**Aim of the exercise:**
Each line of the data below that includes the string "setting" must be copied.

**Material shown:**
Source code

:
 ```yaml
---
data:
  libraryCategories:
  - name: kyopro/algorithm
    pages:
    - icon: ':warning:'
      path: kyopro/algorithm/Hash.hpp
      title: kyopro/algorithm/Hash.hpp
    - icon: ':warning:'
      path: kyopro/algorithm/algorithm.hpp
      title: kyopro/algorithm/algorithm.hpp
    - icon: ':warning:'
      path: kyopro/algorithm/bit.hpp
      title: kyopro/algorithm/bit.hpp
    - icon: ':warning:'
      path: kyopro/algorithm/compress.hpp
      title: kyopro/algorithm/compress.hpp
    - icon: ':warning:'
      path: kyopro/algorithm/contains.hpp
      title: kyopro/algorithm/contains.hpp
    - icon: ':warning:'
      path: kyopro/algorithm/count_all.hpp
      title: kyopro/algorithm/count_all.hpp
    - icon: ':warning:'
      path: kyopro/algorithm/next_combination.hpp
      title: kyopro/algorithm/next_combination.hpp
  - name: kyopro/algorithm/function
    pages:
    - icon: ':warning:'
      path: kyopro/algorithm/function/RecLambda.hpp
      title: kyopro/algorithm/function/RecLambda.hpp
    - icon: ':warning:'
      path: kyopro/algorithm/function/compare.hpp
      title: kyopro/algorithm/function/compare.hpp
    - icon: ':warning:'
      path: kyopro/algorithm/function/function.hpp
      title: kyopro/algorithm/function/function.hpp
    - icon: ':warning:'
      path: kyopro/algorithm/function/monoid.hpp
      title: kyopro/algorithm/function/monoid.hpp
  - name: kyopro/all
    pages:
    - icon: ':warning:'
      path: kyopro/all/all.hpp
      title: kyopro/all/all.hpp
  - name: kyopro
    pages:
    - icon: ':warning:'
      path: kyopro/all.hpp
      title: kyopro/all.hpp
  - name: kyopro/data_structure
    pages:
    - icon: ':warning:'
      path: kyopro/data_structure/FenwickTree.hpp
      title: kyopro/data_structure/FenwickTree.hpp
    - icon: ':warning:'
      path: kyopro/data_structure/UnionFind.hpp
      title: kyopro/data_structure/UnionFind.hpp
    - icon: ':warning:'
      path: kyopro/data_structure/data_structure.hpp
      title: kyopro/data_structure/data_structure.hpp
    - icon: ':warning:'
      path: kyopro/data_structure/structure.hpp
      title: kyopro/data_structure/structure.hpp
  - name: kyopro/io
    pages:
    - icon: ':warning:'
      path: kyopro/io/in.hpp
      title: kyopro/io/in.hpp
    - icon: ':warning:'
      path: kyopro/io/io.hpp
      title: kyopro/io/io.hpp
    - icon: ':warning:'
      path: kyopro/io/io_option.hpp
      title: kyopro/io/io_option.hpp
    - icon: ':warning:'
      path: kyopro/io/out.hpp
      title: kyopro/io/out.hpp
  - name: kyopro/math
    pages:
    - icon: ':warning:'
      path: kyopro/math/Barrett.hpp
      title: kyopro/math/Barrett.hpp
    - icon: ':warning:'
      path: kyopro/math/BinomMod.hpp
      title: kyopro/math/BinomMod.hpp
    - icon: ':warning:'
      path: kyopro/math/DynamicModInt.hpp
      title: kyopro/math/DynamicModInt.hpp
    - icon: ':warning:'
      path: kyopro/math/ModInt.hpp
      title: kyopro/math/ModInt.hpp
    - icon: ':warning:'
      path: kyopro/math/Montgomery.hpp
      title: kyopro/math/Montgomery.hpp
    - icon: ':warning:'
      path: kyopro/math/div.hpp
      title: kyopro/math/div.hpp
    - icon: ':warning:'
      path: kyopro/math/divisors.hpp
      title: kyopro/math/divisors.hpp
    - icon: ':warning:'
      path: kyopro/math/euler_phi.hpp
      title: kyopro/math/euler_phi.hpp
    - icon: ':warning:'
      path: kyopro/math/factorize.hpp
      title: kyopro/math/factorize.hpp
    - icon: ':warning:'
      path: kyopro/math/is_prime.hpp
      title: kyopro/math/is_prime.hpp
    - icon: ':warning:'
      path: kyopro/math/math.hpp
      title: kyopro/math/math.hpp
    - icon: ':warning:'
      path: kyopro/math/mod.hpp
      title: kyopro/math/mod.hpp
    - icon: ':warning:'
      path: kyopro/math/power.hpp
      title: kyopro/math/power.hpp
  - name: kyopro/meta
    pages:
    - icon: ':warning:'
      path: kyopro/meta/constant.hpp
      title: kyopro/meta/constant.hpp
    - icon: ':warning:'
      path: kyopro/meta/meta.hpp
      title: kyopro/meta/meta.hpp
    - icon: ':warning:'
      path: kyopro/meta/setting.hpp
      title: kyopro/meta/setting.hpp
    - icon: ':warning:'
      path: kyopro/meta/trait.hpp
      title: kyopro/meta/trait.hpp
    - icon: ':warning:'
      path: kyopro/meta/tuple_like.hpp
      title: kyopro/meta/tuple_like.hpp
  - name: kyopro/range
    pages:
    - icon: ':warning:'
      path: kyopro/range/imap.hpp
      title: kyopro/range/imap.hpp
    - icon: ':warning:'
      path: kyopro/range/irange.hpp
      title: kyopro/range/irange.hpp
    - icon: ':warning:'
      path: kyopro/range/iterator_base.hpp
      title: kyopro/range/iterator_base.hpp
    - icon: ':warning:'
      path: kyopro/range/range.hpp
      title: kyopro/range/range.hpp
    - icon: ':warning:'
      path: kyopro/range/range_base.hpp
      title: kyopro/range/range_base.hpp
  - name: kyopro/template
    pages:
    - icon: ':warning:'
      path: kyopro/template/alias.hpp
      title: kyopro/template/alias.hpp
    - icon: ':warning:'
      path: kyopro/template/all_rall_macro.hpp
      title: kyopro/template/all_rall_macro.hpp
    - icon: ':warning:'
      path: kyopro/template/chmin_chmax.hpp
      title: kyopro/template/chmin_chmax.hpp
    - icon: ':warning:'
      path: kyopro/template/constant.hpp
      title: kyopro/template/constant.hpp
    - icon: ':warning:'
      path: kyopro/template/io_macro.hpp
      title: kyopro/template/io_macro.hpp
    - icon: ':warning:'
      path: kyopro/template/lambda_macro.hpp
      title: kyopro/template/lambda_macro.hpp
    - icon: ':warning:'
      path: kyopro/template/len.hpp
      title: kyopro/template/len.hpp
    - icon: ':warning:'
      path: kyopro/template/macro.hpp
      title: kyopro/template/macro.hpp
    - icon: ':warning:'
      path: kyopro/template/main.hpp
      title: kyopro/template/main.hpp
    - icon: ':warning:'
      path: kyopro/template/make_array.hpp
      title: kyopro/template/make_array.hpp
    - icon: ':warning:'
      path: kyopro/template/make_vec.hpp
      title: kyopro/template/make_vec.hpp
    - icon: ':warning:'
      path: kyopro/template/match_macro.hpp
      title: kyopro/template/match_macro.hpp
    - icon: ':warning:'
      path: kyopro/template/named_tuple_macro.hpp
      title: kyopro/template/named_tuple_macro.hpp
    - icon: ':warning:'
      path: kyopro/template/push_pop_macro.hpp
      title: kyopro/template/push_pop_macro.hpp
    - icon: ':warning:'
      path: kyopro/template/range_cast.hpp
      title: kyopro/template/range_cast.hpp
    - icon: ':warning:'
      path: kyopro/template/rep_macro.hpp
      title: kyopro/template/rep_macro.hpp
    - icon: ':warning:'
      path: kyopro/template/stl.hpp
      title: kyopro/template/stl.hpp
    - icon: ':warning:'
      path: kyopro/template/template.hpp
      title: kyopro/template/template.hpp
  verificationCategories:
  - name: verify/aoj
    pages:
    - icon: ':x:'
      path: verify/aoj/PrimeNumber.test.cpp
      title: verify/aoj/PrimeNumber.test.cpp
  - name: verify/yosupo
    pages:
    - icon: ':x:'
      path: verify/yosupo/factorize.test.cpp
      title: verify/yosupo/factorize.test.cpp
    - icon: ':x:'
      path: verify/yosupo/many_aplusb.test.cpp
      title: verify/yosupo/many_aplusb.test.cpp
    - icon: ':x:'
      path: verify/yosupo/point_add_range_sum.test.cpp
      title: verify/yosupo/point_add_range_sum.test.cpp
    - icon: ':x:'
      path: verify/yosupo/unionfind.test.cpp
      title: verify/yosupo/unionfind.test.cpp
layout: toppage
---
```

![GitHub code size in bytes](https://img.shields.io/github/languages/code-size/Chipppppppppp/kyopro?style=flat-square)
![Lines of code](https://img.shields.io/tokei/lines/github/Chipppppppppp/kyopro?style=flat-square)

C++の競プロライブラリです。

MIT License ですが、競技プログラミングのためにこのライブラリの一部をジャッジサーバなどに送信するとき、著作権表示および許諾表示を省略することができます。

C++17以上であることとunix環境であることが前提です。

**Task output:**
      path: kyopro/meta/setting.hpp
      title: kyopro/meta/setting.hpp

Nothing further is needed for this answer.